Faceted provides a set of tools, patterns, and modules for use in API implementations.
It was written and is maintained by Coraline Ada Ehmke (@CoralineAda) and Max Thom Stahl (@villainous) at Trunk Club.
Let's say that you have an ActiveRecord model called Musician, and you want to expose it through your API using a Presenter pattern. Faceted makes it easy. Create a new class namespaced inside of your API like so:
module MyApi
class Musician
include Faceted::Presenter
presents :musician
field :name
field :genre
field :instrument, :default => 'guitar'
end
end
That's actually all you have to do. The presents
method maps your Musician presenter to a root-level class called Musician
, and the field
methods map to attributes or methods on the associated AR Musician instance. If a default is set for a field, that default value will be stored when the presenter is used to create a record, unless overridden.
What's that, you say? How is the appropriate AR Musican record associated? Simple. Invoke an instance of the MyApi::Musician
passing in an :id
parameter, and it just works:
m = Musician.create(:name => 'Johnny Cash', :genre => 'Western')
m.id
=> 13
presenter = MyApi::Musician.new(:id => 13)
presenter.name
=> "Johnny Cash"
You can also invoke methods on AR instances using the same syntax. Let's say that your base Musician
class has a random_song_title
method that returns one of the musician's popular songs. Simply wire up the method in your presenter:
field :random_song_title
That's it.
presenter.random_song_title
=> "Ring of Fire"
Relationships work almost the same way. If Musician
actually has_one
birthplace, and includes a birthplace_id
attribute, wire it up like this:
field :birthplace_id
Create a presenter for the associated Birthplace model:
module MyApi
class Birthplace
include Faceted::Presenter
presents :birthplace
field :city
field :state
end
end
Now your Musician
presenter responds the way it should:
presenter.birthplace.city
=> "Kingsland"
It's smart enough to identify that birthplace_id
indicates a relationship and builds the association for you. If you don't want it to do this, simply pass the skip_association
flag:
field :record_label_id, :skip_association => true
You can also explicitly declare the class of the association:
field :genre_id, :class_name => 'MusicalGenre'
In your controllers, you will typically be using one of three methods to instantiate a presenter: new
, materialize
, or from
.
This method is used to retrieve and instantiate a persisted model based on an id
:
m = Musician.create(:name => 'Bauhaus', :genre => 'Goth') m.id
=> 213
presenter = MyApi::Musician.new(:id => 213)
presenter.name
=> "Bauhaus"
Have an array of objects that you need translated into presenters? No problem. Use the materialize
class method on the presenter class:
musicians = [
::Musician.new(:name => 'Love and Rockets'),
::Musician.new(:name => 'The Pixies')
]
presenters = MyApi::Musician.materialize(musicians)
presenters.first.name
=> 'Love and Rockets'
If you have an single instance of a persisted model already loaded, or if you're presenting a class that does not get read from a database (e.g. an object from an API response), you can use the from
class method to materialize a single presenter object:
musician_from_json_response = ::Musician.new(:name => 'Dust and a Shadow')
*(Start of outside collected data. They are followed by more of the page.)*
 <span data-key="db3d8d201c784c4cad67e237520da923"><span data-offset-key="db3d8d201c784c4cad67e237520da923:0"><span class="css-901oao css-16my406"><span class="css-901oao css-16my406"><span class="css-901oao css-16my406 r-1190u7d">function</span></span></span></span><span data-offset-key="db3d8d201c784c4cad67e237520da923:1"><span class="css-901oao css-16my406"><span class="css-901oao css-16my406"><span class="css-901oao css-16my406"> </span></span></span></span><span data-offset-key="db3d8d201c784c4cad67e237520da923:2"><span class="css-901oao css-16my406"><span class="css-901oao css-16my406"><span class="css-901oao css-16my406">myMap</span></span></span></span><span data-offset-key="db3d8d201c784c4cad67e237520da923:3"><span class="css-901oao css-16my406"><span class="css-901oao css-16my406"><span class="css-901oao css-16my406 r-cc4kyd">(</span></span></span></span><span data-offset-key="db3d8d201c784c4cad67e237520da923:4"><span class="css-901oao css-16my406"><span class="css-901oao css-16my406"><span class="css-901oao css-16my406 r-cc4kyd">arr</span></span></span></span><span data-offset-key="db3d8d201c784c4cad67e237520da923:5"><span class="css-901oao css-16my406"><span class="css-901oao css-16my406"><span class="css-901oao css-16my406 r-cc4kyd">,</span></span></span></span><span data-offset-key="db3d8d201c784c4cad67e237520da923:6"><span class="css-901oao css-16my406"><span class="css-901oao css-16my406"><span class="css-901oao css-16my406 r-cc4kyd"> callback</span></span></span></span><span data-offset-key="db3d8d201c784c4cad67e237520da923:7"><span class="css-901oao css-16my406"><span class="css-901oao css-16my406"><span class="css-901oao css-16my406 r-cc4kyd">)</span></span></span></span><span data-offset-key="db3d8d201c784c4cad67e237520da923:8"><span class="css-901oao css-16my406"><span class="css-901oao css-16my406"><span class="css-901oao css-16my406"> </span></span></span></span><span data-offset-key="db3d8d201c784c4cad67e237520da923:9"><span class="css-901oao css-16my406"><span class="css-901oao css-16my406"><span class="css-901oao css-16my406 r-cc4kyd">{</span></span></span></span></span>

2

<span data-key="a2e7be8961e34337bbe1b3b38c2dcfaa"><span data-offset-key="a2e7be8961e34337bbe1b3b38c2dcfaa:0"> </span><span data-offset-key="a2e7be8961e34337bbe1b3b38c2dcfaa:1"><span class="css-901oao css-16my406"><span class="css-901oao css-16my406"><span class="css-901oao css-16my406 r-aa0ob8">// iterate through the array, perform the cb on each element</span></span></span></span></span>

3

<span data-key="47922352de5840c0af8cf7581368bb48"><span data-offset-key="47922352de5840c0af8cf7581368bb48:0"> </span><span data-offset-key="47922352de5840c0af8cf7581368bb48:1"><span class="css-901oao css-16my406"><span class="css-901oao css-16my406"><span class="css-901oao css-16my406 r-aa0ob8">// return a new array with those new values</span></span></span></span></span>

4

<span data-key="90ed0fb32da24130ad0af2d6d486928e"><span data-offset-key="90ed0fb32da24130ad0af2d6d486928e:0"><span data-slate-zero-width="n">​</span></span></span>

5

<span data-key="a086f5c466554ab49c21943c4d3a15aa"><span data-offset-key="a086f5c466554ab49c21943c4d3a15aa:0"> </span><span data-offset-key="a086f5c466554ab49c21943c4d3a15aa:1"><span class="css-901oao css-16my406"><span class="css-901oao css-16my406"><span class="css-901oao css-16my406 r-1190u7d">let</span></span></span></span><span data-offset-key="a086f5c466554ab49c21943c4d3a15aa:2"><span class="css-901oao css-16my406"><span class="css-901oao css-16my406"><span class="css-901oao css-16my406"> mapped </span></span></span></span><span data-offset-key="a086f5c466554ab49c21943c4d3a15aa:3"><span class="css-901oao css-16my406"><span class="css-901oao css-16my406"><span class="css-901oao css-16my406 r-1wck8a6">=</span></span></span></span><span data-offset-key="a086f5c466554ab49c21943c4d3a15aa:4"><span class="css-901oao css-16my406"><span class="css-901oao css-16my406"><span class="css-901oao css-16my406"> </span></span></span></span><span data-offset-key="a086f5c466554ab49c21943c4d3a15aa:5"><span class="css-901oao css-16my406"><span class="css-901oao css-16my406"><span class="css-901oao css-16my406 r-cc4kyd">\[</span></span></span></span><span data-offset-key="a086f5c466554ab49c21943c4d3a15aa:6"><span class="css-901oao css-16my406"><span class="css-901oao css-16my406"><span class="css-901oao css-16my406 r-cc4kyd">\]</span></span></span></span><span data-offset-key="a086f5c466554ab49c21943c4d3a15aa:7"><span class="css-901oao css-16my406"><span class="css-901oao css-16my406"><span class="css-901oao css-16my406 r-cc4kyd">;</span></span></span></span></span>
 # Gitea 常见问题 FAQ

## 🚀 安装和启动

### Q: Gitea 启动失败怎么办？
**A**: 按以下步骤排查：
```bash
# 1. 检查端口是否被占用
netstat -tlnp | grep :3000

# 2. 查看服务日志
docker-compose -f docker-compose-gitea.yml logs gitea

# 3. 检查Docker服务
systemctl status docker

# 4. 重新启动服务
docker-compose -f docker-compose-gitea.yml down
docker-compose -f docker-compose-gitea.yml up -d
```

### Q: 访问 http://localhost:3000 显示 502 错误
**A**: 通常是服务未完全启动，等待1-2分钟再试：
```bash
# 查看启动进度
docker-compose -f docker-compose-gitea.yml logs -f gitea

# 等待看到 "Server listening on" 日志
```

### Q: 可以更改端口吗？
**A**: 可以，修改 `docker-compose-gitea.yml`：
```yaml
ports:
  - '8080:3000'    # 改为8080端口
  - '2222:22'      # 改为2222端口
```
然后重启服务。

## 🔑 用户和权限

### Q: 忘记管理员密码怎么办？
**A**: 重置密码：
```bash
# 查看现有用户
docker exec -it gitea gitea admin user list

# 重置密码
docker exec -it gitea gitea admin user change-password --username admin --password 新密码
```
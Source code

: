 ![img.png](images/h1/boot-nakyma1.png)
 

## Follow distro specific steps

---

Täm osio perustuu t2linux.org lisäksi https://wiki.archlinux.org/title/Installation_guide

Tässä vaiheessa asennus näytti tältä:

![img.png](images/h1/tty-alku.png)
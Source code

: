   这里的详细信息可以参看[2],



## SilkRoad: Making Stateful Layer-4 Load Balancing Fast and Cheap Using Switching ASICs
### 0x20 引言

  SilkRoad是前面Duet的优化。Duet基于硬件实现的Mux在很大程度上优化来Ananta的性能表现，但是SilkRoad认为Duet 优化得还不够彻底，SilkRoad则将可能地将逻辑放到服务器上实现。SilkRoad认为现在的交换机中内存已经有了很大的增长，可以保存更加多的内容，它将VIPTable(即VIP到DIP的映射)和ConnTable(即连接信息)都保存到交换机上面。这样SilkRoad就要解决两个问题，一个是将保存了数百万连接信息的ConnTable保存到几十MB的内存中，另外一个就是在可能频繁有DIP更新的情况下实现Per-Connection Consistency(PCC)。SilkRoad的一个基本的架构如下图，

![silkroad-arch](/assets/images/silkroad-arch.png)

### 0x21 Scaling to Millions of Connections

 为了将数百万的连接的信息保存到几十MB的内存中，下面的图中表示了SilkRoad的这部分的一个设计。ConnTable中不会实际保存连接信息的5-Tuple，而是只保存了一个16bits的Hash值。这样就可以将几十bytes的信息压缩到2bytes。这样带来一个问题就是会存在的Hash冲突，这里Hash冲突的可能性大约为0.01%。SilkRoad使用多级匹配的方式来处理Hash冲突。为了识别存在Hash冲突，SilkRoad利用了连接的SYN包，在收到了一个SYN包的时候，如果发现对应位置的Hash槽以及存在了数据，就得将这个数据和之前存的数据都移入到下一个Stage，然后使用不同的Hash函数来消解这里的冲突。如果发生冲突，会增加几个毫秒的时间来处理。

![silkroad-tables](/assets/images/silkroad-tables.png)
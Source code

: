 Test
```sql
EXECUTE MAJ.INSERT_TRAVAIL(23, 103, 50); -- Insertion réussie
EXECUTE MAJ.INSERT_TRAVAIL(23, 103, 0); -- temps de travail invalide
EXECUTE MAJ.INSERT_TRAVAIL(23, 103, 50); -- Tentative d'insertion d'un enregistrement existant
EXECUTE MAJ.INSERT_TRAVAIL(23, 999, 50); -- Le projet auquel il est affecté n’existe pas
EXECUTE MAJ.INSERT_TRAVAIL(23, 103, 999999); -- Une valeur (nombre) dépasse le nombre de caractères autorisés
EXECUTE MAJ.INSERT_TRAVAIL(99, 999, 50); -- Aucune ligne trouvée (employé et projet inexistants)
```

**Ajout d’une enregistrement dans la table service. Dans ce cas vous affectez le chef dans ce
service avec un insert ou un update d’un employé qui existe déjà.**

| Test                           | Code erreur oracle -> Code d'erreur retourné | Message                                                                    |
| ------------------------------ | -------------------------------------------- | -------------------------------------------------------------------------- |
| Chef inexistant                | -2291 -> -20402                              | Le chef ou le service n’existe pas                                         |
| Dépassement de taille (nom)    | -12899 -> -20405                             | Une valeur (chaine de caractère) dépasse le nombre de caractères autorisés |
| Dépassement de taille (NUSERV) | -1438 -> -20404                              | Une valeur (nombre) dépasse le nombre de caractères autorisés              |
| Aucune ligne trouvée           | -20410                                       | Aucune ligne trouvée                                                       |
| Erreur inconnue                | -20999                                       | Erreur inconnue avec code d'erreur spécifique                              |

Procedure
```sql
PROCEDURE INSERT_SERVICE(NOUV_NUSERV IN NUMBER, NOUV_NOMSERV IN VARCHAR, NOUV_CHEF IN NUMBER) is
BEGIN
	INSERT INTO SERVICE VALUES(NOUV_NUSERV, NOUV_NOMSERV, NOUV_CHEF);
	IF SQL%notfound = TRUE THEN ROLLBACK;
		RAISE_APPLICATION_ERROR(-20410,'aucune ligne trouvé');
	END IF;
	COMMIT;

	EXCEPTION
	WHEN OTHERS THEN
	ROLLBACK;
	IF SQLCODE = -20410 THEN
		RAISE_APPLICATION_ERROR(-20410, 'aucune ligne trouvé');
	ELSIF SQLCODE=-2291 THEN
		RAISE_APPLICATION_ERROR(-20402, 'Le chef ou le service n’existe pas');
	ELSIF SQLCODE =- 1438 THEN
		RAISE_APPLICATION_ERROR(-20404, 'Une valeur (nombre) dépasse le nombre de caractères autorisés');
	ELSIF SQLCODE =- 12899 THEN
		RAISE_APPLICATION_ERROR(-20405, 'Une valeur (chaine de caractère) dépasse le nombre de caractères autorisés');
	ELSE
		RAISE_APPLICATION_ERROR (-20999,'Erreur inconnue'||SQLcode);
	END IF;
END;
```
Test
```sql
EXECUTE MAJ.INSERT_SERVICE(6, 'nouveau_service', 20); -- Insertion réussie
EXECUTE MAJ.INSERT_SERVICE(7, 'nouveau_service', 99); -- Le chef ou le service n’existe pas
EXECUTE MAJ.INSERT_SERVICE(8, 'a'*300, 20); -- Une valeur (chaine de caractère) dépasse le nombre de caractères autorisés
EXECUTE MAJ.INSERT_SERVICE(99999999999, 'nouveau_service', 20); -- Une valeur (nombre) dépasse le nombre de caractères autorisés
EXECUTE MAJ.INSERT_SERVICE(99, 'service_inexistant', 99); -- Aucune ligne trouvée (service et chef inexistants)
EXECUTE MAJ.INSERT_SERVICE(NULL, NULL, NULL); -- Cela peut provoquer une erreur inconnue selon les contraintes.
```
presenter = MyApi::Musician.from(musician_from_json_response)
presenter.name
=> 'Dust and a Shadow'
Collectors are simply models that collect multiple instances of another model. An example:
module MyApi
class Playlist
include Faceted::Collector
collects :musicians, :find_by => :genre_id
collects :deejays #implicit find_by, using 'playlist_id'
end
end
l = MyApi::Playlist.new(:genre_id => 3)
l.musicians.count
=> 14
l.musicians.first.name
=> "American Music Club"
Wiring up your controllers is easy. Start with your base controller:
class MyApi::BaseController < ActionController::Base
require 'faceted'
include Faceted::Controller
before_filter :authenticate_user!
respond_to :json
rescue_from Exception, :with => :render_500
rescue_from ActiveRecord::RecordNotFound, :with => :render_404
end
Then create the controllers for your API-specific models:
class MyApi::MusiciansController < MyApi::BaseController
def show
@musician = MyApi::Musician.new(params)
render_response @musician
end
def update
@musician = MyApi::Musician.new(params)
@musician.save
render_response @musician
end
end
- Check out the latest master to make sure the feature hasn't been implemented or the bug hasn't been fixed yet.
- Check out the issue tracker to make sure someone already hasn't requested it and/or contributed it.
- Fork the project.
- Start a feature/bugfix branch.
- Commit and push until you are happy with your contribution.
- Make sure to add tests for it. This is important so I don't break it in a future version unintentionally.
- Please try not to mess with the Rakefile, version, or history. If you want to have your own version, or is otherwise necessary, that is fine, but please isolate to its own commit so I can cherry-pick around it.